The fair value measurement accounting standard provides additional guidance on the definition of fair value and defines fair value as the price that would be received to sell an asset or paid to transfer a liability in an orderly transaction between market participants at the measurement date, or exit price. The fair value measurement standard requires the Company to consider and reflect the assumptions of market participants in the fair value calculation. These factors include nonperformance risk (the risk that the obligation will not be fulfilled) and credit risk, both of the reporting entity (for liabilities) and of the counterparty (for assets). Due to the nature of the Company's interest rate swaps, which are typically associated with non-recourse debt, credit risk for AES is evaluated at the subsidiary level rather than at the Parent Company level. Nonperformance risk on the Company's derivative instruments is an adjustment to the initial asset/liability fair value position that is derived from internally developed valuation models that utilize observable market inputs.
As a result of uncertainty, complexity and judgment, accounting estimates related to derivative accounting could result in material changes to our financial statements under different conditions or utilizing different assumptions. As a part of accounting for these derivatives, we make estimates concerning nonperformance, volatilities, market liquidity, future commodity prices, interest rates, credit ratings (both ours and our counterparty's), and future exchange rates. Refer to Note 4Fair Value included in Item 8 of this Form 10-K for additional details.

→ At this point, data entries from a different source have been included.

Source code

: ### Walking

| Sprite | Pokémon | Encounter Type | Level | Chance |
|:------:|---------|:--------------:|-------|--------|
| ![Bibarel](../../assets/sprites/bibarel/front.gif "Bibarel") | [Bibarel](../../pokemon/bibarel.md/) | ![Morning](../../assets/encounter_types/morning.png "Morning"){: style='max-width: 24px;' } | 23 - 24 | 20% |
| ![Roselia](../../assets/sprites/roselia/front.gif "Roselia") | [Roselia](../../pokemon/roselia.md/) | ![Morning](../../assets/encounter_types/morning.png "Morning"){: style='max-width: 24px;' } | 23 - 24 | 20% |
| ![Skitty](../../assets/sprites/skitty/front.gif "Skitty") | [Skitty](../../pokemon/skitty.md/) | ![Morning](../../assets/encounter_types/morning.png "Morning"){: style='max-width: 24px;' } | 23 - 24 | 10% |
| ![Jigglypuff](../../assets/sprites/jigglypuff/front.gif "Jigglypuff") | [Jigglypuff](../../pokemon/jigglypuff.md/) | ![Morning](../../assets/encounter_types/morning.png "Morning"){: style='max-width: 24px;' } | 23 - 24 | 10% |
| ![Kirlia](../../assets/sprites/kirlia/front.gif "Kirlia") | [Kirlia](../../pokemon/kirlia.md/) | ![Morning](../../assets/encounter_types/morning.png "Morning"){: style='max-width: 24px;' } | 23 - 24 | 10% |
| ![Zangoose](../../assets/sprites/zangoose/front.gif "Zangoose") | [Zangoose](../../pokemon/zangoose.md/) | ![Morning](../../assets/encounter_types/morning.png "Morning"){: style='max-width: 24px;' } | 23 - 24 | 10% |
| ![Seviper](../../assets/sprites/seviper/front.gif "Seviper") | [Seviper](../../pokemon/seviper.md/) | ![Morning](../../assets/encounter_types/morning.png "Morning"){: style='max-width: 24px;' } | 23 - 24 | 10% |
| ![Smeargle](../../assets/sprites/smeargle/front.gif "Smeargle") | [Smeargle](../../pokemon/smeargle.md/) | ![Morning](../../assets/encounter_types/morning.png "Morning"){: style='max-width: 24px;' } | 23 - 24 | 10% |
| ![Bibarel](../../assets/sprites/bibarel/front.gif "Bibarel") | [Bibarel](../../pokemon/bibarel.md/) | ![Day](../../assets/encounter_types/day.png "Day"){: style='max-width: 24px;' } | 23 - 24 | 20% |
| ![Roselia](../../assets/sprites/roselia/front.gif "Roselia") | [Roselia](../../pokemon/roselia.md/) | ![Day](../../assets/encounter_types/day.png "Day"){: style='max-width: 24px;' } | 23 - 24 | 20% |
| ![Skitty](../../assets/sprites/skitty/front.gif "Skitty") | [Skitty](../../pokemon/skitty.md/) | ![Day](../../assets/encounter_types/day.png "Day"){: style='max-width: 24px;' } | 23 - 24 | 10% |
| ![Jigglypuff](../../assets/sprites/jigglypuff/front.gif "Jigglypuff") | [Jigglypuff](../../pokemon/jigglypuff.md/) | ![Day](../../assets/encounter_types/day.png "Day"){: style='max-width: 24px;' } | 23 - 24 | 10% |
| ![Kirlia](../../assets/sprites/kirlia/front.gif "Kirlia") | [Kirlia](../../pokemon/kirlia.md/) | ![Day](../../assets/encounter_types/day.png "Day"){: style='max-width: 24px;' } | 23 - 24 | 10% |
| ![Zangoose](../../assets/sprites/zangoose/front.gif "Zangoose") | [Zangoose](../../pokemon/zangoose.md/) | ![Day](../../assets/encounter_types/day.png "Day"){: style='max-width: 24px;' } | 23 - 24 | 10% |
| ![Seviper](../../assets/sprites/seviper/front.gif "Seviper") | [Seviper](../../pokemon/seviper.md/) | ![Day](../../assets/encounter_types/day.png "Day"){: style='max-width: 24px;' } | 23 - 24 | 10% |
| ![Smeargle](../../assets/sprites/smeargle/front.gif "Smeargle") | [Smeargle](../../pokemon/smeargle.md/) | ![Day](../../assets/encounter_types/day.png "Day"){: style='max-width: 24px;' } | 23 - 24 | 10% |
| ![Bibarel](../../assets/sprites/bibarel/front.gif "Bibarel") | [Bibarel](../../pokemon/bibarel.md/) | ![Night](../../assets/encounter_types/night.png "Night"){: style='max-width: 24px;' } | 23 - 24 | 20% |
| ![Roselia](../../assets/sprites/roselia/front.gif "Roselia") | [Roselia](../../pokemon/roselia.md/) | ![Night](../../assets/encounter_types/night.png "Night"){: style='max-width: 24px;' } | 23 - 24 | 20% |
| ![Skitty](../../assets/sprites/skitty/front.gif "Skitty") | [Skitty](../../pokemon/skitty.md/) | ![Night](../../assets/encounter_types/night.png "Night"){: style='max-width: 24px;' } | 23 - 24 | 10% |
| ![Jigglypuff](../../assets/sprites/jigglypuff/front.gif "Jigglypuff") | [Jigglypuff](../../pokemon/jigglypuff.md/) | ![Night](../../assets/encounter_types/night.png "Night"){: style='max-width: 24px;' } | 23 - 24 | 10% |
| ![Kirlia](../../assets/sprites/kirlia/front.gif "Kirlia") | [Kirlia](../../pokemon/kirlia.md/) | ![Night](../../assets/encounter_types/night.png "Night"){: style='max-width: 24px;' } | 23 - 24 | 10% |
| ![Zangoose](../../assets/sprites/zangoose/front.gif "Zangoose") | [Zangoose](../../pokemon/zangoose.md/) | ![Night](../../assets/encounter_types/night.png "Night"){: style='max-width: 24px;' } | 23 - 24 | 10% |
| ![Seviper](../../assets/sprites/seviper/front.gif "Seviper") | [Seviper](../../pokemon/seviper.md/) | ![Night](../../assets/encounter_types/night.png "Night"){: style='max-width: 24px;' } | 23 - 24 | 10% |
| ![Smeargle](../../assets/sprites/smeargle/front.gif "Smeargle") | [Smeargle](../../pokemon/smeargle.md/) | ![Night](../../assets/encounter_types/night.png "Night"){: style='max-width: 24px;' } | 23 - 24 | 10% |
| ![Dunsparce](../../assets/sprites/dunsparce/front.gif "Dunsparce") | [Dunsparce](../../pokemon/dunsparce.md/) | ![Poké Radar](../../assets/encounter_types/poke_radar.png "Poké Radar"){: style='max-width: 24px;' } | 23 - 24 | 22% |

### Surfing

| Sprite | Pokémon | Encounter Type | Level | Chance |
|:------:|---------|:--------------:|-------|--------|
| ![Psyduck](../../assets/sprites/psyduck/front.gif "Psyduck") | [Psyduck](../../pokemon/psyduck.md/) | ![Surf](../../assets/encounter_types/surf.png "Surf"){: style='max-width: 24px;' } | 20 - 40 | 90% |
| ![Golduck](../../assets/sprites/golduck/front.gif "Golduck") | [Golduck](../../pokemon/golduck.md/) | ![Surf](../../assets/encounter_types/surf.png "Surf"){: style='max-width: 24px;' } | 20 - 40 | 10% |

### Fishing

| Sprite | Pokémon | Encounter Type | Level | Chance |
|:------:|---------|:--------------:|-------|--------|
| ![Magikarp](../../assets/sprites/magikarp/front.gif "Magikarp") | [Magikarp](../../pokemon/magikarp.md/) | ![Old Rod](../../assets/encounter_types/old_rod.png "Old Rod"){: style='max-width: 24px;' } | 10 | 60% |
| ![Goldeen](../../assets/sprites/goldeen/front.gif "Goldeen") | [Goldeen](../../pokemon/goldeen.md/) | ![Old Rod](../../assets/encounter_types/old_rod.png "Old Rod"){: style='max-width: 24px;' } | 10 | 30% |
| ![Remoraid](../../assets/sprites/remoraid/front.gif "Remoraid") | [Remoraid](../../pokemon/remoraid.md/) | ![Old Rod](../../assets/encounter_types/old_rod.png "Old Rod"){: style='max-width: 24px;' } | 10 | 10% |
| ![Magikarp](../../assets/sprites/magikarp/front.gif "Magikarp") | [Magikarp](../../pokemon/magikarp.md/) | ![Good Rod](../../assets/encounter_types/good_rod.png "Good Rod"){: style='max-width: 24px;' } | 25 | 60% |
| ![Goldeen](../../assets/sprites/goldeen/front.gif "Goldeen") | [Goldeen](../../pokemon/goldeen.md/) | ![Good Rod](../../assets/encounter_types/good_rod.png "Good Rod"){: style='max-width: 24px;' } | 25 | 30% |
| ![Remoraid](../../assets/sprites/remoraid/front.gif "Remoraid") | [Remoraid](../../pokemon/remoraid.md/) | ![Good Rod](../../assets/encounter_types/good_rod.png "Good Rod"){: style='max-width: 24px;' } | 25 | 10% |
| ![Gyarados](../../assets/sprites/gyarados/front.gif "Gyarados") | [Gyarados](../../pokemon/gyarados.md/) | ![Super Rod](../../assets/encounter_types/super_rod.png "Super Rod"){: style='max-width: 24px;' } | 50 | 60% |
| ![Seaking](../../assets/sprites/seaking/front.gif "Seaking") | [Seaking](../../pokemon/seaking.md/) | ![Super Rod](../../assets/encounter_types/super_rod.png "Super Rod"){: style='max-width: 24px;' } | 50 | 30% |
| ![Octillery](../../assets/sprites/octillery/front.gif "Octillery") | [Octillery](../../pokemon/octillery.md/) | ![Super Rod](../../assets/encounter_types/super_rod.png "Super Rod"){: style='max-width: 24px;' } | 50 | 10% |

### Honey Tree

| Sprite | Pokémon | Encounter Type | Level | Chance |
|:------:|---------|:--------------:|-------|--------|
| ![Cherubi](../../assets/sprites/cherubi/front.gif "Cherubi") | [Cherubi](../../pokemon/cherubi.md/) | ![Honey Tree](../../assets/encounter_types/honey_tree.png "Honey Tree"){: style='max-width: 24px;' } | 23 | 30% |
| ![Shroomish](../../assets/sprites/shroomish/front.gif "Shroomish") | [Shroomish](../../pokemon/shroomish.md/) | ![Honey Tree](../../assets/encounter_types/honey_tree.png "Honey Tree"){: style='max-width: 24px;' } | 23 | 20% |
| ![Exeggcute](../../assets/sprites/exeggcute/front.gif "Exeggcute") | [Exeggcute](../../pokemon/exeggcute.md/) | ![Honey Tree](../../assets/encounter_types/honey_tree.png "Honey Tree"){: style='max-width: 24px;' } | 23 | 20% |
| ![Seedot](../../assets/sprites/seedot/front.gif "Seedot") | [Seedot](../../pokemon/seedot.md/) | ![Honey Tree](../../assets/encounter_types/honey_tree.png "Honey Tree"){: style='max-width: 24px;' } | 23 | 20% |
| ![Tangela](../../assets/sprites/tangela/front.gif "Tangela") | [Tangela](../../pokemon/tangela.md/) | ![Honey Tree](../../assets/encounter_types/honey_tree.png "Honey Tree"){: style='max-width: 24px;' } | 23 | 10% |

The fair value of our derivative portfolio is generally determined using internal and third party valuation models, most of which are based on observable market inputs including interest rate curves and forward and spot prices for currencies and commodities. The Company derives most of its financial instrument market assumptions from market efficient data sources (e.g., Bloomberg, Reuters and Platt's). In some cases, where market data is not readily available, management uses comparable market sources and empirical evidence to derive market assumptions to determine a financial instrument's fair value. In certain instances, the published curve may not extend through the remaining term of the contract and management must make assumptions to extrapolate the curve. Specifically, where there is limited forward curve data with respect to foreign exchange contracts, beyond the traded points the Company utilizes the purchasing power parity approach to construct the remaining portion of the forward curve using relative inflation rates. Additionally, in the absence of quoted prices, we may rely on "indicative pricing" quotes from financial institutions to input into our valuation model for certain of our foreign currency swaps. These indicative pricing quotes do not constitute either a bid or ask price and therefore are not considered observable market data. For individual contracts, the use of different valuation models or assumptions could have a material effect on the calculated fair value.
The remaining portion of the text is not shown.